- **Task to complete**: Please restate the records below word for word, leaving out every picture.

- **Study material**:
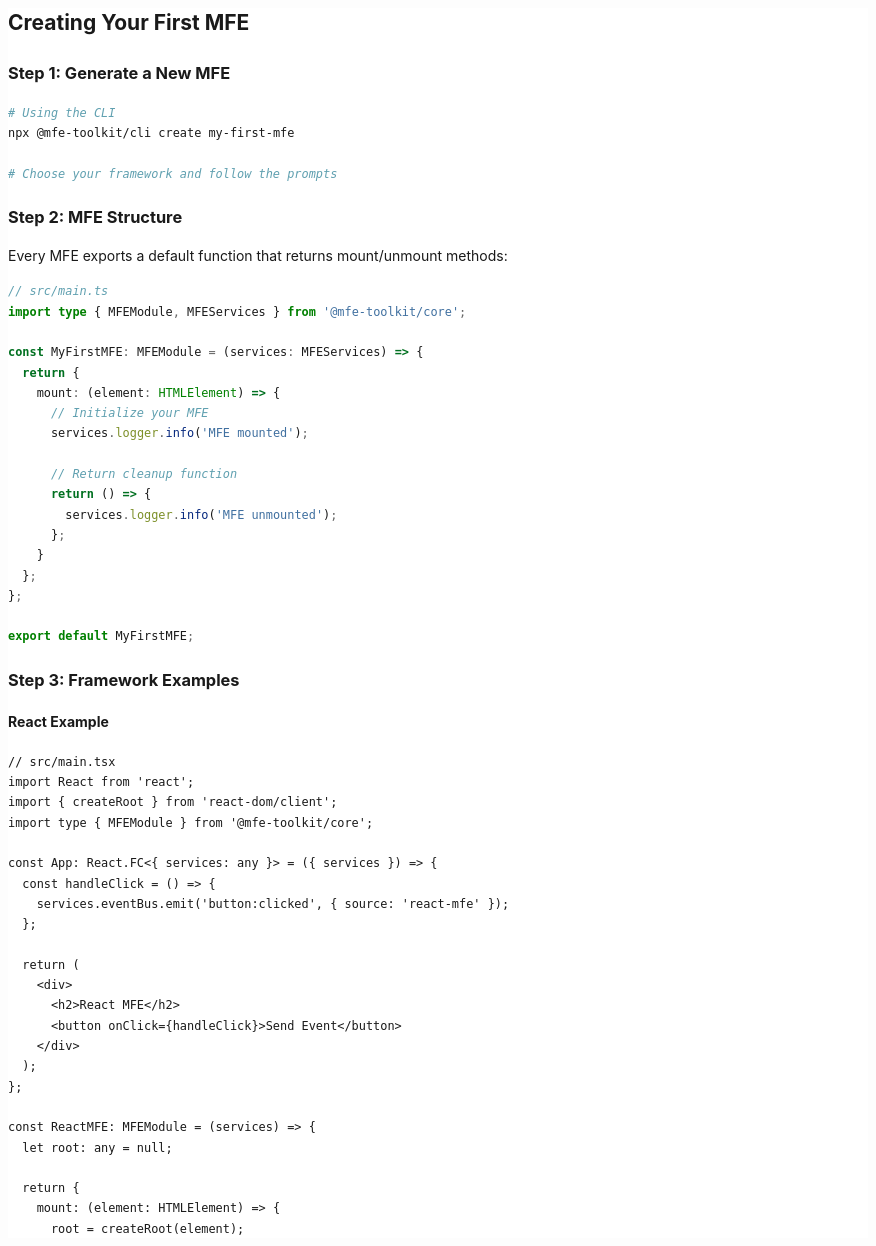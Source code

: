## Creating Your First MFE

### Step 1: Generate a New MFE

```bash
# Using the CLI
npx @mfe-toolkit/cli create my-first-mfe

# Choose your framework and follow the prompts
```

### Step 2: MFE Structure

Every MFE exports a default function that returns mount/unmount methods:

```typescript
// src/main.ts
import type { MFEModule, MFEServices } from '@mfe-toolkit/core';

const MyFirstMFE: MFEModule = (services: MFEServices) => {
  return {
    mount: (element: HTMLElement) => {
      // Initialize your MFE
      services.logger.info('MFE mounted');
      
      // Return cleanup function
      return () => {
        services.logger.info('MFE unmounted');
      };
    }
  };
};

export default MyFirstMFE;
```

### Step 3: Framework Examples

#### React Example

```tsx
// src/main.tsx
import React from 'react';
import { createRoot } from 'react-dom/client';
import type { MFEModule } from '@mfe-toolkit/core';

const App: React.FC<{ services: any }> = ({ services }) => {
  const handleClick = () => {
    services.eventBus.emit('button:clicked', { source: 'react-mfe' });
  };

  return (
    <div>
      <h2>React MFE</h2>
      <button onClick={handleClick}>Send Event</button>
    </div>
  );
};

const ReactMFE: MFEModule = (services) => {
  let root: any = null;

  return {
    mount: (element: HTMLElement) => {
      root = createRoot(element);
```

- **Answer section**:
Source code

:## Creating Your First MFE

### Step 1: Generate a New MFE

```bash
# Using the CLI
npx @mfe-toolkit/cli create my-first-mfe

# Choose your framework and follow the prompts
```

### Step 2: MFE Structure

Every MFE exports a default function that returns mount/unmount methods:

```typescript
// src/main.ts
import type { MFEModule, MFEServices } from '@mfe-toolkit/core';

const MyFirstMFE: MFEModule = (services: MFEServices) => {
  return {
    mount: (element: HTMLElement) => {
      // Initialize your MFE
      services.logger.info('MFE mounted');
      
      // Return cleanup function
      return () => {
        services.logger.info('MFE unmounted');
      };
    }
  };
};

export default MyFirstMFE;
```

### Step 3: Framework Examples

#### React Example

```tsx
// src/main.tsx
import React from 'react';
import { createRoot } from 'react-dom/client';
import type { MFEModule } from '@mfe-toolkit/core';

const App: React.FC<{ services: any }> = ({ services }) => {
  const handleClick = () => {
    services.eventBus.emit('button:clicked', { source: 'react-mfe' });
  };

  return (
    <div>
      <h2>React MFE</h2>
      <button onClick={handleClick}>Send Event</button>
    </div>
  );
};

const ReactMFE: MFEModule = (services) => {
  let root: any = null;

  return {
    mount: (element: HTMLElement) => {
      root = createRoot(element);
```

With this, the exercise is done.